Rechtsmittelbelehrung
Gegen diesen Beschluss steht den Beteiligten und den sonst von der Entscheidung Betroffenen die Beschwerde an das Thüringer Oberverwaltungsgericht zu.
Die Beschwerde ist bei dem Verwaltungsgericht Weimar, Rießnerstraße 12 b, 99427 Weimar, innerhalb von zwei Wochen nach Zustellung des Beschlusses einzulegen.
Die Beschwerde ist innerhalb eines Monats nach Zustellung des Beschlusses zu begründen.

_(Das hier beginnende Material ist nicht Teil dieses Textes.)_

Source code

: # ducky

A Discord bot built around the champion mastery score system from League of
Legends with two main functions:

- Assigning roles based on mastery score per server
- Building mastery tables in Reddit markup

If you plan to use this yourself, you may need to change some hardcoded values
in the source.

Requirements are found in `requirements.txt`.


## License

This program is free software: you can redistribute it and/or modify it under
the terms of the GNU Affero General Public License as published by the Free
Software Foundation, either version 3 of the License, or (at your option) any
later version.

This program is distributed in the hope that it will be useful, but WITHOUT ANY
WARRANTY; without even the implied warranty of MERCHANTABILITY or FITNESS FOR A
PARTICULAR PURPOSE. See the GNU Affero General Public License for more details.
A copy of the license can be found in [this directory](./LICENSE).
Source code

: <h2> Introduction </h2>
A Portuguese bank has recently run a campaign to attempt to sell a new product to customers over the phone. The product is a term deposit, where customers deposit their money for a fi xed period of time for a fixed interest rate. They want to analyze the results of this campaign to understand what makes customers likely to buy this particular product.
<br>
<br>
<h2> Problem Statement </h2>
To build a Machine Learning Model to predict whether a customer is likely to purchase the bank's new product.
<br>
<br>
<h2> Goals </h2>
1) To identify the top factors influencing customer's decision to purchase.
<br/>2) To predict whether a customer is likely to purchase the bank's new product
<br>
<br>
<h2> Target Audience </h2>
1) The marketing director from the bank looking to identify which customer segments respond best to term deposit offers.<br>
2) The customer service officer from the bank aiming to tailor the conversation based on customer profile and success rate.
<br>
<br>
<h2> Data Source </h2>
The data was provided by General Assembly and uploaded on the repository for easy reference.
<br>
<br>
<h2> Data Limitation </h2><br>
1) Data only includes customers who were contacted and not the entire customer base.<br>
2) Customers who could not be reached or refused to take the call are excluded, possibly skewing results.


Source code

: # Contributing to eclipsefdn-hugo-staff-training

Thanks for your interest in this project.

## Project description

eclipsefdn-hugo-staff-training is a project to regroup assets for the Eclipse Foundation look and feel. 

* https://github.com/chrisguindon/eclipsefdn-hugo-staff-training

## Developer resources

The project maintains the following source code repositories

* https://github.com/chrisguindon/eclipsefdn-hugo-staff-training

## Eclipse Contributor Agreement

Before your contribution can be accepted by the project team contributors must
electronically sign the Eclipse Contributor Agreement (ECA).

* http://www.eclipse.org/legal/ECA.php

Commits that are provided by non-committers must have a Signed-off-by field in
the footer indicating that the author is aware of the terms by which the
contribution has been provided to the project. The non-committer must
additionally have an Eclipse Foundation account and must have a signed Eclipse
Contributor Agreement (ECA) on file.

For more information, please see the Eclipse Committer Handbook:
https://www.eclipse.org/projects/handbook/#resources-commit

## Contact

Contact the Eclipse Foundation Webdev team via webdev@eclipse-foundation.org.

Die Begründung ist - wenn sie nicht bereits mit der Beschwerdeeinlegung erfolgt - beim Thüringer Oberverwaltungsgericht, Kaufstraße 2-4, 99423 Weimar, einzureichen.
Gegen die Festsetzung des Streitwertes in dem Beschluss steht den Beteiligten und den
sonst von der Entscheidung Betroffenen die Beschwerde an das Thüringer Oberverwaltungsgericht zu, wobei es insoweit einer Begründung nicht bedarf.
Die Streitwertbeschwerde ist bei dem Verwaltungsgericht Weimar einzulegen. Sie ist nur
zulässig, wenn die Beschwerde innerhalb von sechs Monaten eingelegt wird, nachdem die
Entscheidung in der Hauptsache Rechtskraft erlangt oder das Verfahren sich anderweitig erledigt hat.
Hinweis: Für das Beschwerdeverfahren (mit Ausnahme der Streitwertbeschwerde) besteht
Vertretungszwang nach Maßgabe des § 67 Abs. 1 VwGO.